Il mio telefono suona. Penso che forse sarà il signor Crenshaw, perciò non mi affretto a rispondere, ma infine rispondo.

— Signor Arrendale? Sono l'agente Stacy. Senta, potrebbe venire alla stazione questa mattina?

Io non credo che questa sia una domanda autentica. Credo sia come quando mio padre mi diceva: "Tu prendi questo dall'altra parte, eh?" volendo dire: "Prendi questo dall'altra parte". Può essere più cortese dare ordini sotto forma di domande, ma tende a far confondere. — Dovrò chiedere il permesso al mio capo — dico.

— È una richiesta della polizia — spiega Stacy. — Abbiamo bisogno che lei firmi la sua deposizione e qualche altra scartoffia. Dica solo questo.

— Chiamo subito il signor Aldrin — rispondo. — Devo richiamarla?

— No… venga pure quando potrà. Io sarò qui tutta la mattina.

In altre parole, lui si aspetta che io vada qualunque cosa dica il signor Aldrin. Avevo ragione, la sua non era una domanda.

Chiamo l'ufficio del signor Aldrin.

— Pronto, Lou — dice lui. — Come stai? — Me lo aveva già chiesto.

— La polizia vuole che vada alla stazione a firmare la mia deposizione e qualche altro documento — dico. — Vogliono che vada subito.

— Te la senti?
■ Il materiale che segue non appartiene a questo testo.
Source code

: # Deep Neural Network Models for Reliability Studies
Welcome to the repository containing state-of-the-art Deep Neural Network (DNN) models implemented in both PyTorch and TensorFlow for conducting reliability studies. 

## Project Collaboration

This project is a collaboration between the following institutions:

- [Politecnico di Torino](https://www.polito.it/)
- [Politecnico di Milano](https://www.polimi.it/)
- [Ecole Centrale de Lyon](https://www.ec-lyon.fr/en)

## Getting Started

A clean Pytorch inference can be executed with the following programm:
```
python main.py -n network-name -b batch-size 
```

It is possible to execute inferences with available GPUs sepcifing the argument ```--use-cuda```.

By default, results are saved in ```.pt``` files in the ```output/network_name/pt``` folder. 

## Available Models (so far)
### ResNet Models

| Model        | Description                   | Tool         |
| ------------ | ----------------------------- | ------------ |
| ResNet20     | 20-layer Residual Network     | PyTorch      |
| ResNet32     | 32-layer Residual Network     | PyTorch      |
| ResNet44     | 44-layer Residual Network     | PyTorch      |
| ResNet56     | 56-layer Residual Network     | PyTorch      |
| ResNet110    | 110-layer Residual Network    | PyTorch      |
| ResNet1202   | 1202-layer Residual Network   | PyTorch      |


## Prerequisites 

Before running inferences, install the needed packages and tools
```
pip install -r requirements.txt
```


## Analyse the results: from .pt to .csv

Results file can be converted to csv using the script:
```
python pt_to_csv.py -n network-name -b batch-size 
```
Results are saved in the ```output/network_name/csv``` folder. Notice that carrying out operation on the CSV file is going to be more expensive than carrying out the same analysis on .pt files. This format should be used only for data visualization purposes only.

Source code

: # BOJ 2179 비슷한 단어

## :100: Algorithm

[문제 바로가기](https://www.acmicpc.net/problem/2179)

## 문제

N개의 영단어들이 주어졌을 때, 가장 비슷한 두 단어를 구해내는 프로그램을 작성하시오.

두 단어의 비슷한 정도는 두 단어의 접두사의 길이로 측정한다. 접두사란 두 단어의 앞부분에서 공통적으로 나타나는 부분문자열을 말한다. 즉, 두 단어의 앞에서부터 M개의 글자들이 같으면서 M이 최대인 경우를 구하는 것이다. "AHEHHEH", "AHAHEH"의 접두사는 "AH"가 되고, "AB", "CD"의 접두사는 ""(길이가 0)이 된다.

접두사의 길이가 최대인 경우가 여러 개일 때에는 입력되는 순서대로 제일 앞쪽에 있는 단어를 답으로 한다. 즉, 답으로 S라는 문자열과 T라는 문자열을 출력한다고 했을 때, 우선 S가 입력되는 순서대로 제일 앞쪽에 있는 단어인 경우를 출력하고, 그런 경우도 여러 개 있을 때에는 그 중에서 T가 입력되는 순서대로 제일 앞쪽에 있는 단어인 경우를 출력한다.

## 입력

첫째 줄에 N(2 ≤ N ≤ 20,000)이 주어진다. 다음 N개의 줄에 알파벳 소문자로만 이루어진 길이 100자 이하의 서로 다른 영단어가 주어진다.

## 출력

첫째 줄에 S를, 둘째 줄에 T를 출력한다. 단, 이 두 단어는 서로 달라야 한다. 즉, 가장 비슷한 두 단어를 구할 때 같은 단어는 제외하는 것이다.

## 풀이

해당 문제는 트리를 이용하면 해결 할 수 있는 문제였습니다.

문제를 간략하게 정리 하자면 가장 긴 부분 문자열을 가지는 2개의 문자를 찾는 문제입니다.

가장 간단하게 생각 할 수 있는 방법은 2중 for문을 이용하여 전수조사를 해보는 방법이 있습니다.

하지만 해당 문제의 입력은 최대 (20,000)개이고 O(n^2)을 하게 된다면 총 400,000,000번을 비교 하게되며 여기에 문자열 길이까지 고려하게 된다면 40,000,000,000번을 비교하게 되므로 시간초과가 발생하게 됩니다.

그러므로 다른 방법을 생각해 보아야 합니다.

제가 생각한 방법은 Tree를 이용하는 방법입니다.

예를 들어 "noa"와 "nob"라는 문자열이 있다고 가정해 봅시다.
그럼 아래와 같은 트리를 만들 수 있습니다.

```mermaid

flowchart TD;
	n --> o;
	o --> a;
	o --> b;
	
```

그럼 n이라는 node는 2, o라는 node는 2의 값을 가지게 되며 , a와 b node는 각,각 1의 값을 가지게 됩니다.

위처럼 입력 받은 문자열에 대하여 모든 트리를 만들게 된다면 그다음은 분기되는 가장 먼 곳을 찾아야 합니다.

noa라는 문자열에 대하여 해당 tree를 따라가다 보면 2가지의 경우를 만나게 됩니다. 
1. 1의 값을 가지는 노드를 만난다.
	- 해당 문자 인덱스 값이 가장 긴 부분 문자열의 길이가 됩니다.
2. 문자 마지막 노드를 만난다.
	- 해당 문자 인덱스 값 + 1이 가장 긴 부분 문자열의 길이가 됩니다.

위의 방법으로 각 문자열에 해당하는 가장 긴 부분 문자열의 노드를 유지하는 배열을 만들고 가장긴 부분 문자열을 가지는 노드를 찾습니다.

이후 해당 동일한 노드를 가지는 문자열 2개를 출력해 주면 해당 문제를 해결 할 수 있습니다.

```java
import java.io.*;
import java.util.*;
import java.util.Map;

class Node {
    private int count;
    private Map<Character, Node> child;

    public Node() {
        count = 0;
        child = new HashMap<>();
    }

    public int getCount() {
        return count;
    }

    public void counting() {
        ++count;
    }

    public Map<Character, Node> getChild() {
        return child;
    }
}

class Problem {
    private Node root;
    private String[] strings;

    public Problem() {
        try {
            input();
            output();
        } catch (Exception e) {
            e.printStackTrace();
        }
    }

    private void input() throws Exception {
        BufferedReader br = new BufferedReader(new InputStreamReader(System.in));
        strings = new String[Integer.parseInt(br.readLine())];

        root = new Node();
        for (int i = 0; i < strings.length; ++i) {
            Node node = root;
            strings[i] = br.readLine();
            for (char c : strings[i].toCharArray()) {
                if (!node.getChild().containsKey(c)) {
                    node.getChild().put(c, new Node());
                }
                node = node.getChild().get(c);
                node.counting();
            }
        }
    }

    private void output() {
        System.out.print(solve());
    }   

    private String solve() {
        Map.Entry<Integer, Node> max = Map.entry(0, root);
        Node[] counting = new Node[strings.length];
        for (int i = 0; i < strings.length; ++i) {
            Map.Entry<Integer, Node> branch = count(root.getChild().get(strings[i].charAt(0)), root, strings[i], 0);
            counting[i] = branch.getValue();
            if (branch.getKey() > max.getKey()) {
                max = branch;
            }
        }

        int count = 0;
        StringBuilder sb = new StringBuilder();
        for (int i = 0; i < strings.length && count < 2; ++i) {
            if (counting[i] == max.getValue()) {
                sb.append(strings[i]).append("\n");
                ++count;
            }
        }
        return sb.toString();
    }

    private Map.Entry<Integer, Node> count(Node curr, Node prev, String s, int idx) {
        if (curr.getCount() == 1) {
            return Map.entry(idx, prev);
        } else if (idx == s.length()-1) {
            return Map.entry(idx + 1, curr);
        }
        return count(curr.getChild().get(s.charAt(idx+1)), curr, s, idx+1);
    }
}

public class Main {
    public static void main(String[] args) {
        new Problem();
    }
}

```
Vuoi che qualcuno ti accompagni?

— Sto benissimo — ripeto. — Ma devo andare.

— Naturalmente. Prenditi tutta la giornata.

Fuori, mi chiedo cosa pensi la guardia che mi vede uscire quasi subito dopo essere entrato. Dalla sua faccia non si capisce nulla.

La stazione di polizia è molto rumorosa. Davanti a un bancone lungo e alto c'è una nutrita fila di persone. Mi accodo, ma a un certo punto il signor Stacy esce e mi vede. — Venga — dice. Mi guida in un'altra stanza altrettanto rumorosa occupata da cinque scrivanie tutte coperte di roba. La sua… credo che sia la sua… ha un computer con vari attacchi e un grande schermo.

— Ecco la mia casa — dice, accennandomi una sedia davanti alla scrivania.

La sedia è di metallo grigio e ha sul sedile un sottile cuscino di plastica verde, attraverso il quale si sente lo scheletro della sedia. Regna un odore di caffè stantio, dolcetti da poco prezzo, patate fritte e l'arida puzza d'inchiostro delle stampanti e delle fotocopiatrici.